Vancouver, British Columbia: Marijuana cultivation and use in Canada is so widespread that Parliament ought to tax and regulate it like any other legal product, concludes a study released Wednesday by The Fraser Institute, an independent economic think-tank in Vancouver.
The study’s author – Stephen Easton, an economics professor at Simon Fraser University – estimates that taxing marijuana would generate an additional $2 billion per year in federal revenues.
“Marijuana is too easily produced and exported to be controlled with the tools available to law enforcement in a free society,” he writes. “The return on investment is sufficiently great so that for each marijuana growing operation demolished, another takes its place. … As a consequence, the broader social question becomes less about whether we approve or disapprove of local [marijuana] production, but rather who shall enjoy the spoils. As it stands now, growers and distributors pay some of the costs and reap all of the benefits of the multi-billion dollar marijuana industry, while the non-marijuana smoking taxpayer sees only the costs.”

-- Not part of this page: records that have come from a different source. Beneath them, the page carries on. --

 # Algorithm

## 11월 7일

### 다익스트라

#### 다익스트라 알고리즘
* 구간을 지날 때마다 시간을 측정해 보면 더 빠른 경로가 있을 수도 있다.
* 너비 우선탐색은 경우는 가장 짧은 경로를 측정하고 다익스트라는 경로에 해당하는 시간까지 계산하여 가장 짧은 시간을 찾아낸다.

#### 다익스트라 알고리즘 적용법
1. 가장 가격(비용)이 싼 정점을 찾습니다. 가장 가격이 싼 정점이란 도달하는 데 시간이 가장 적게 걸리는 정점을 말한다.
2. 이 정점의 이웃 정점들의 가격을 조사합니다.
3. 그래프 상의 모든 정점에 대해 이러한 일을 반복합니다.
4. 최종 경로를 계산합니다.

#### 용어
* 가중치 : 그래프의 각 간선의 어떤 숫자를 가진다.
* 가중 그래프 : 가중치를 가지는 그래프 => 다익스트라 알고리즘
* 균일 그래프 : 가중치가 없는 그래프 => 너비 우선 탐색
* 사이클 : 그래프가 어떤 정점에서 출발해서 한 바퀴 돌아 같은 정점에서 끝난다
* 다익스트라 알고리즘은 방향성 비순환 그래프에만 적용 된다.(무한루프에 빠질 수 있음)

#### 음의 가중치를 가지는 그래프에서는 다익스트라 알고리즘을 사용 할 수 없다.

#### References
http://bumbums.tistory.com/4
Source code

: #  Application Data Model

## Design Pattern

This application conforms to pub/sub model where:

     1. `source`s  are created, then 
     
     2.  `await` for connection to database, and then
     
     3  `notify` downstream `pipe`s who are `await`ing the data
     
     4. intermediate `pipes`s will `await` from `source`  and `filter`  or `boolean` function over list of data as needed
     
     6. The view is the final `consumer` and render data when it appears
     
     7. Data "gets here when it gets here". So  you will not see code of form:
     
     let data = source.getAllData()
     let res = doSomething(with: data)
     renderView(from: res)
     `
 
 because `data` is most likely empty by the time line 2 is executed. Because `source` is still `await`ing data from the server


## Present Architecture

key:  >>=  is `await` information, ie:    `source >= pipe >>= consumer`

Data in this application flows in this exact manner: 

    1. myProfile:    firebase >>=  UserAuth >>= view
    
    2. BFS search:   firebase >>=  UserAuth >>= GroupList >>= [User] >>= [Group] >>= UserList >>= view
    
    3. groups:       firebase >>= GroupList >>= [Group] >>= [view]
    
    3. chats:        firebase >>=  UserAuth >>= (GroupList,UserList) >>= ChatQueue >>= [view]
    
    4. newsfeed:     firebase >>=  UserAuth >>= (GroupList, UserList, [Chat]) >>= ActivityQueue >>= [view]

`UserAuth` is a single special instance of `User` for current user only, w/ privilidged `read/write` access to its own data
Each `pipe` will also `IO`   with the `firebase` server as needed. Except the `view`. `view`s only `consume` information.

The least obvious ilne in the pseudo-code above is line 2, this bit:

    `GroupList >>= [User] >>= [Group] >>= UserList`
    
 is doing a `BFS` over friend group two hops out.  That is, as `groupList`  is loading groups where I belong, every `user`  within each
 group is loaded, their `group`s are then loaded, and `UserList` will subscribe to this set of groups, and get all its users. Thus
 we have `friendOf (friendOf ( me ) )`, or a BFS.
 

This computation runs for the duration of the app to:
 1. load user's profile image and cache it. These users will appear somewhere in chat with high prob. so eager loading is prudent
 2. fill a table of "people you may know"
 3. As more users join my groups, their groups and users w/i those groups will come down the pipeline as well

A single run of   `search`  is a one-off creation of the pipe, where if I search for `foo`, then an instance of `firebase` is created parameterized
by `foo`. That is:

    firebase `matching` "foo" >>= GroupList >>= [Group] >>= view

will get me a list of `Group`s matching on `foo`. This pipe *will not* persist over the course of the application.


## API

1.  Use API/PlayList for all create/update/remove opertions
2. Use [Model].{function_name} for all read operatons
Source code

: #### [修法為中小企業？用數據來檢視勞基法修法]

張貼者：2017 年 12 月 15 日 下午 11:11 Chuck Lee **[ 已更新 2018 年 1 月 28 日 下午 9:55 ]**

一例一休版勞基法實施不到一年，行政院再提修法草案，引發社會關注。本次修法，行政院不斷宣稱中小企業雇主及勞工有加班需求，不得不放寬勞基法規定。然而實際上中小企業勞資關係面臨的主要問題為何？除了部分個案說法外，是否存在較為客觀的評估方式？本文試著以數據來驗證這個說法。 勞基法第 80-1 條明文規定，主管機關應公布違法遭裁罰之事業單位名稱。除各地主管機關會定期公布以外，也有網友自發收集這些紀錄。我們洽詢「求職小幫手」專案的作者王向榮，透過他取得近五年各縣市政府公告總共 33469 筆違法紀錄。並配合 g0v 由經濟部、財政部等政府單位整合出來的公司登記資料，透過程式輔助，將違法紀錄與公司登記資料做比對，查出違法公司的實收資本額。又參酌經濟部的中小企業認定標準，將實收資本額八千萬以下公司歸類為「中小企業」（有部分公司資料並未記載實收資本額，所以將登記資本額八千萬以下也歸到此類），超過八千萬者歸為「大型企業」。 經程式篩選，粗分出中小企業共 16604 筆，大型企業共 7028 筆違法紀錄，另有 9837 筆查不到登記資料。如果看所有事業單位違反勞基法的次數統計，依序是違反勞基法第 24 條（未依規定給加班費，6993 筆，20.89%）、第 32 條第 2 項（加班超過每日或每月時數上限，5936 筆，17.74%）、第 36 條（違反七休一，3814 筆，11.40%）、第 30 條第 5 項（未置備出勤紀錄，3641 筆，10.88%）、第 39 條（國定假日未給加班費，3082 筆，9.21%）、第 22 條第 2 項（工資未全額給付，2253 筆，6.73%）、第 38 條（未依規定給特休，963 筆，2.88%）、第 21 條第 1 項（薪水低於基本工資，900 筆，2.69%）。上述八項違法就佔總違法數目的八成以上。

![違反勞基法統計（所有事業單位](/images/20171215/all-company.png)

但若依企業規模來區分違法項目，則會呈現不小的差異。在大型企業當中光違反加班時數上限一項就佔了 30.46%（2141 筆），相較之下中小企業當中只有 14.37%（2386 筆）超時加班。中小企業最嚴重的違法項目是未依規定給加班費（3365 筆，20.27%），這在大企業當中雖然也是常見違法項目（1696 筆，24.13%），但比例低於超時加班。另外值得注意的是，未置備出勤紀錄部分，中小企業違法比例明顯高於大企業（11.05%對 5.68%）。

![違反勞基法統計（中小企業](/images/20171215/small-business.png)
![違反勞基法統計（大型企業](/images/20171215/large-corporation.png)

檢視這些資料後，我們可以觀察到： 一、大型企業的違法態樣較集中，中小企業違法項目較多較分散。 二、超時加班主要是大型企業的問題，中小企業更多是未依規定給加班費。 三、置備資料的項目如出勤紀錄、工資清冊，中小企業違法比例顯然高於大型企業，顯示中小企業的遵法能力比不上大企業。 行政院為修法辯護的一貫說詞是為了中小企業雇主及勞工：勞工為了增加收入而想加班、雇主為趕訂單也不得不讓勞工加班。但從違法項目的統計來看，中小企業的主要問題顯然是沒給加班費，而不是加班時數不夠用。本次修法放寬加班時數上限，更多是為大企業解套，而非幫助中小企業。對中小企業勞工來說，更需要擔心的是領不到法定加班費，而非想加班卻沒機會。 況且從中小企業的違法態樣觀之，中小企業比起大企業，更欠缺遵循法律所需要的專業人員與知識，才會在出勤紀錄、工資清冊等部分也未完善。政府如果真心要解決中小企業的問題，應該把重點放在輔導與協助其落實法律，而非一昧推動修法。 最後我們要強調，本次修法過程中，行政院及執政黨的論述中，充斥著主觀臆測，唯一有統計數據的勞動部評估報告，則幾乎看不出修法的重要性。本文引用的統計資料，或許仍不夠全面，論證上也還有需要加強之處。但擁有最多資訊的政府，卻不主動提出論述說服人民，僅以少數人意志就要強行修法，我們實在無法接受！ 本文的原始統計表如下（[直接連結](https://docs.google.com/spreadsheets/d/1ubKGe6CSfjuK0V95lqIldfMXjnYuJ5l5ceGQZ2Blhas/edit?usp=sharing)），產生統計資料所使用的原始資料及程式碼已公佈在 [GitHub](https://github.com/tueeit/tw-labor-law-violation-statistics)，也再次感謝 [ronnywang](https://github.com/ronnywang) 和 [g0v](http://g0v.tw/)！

The study estimates that there are as many as 17,500 marijuana grow operations in British Columbia alone.
“Unless we wish to continue the transfer of these billions from this lucrative endeavor to organized crime, the current policy of prohibition should be changed,” Easton concluded. “Not only would we deprive some very unsavory groups of a profound source of easy money, but also resources currently spent on marijuana enforcement would be available for other activities.”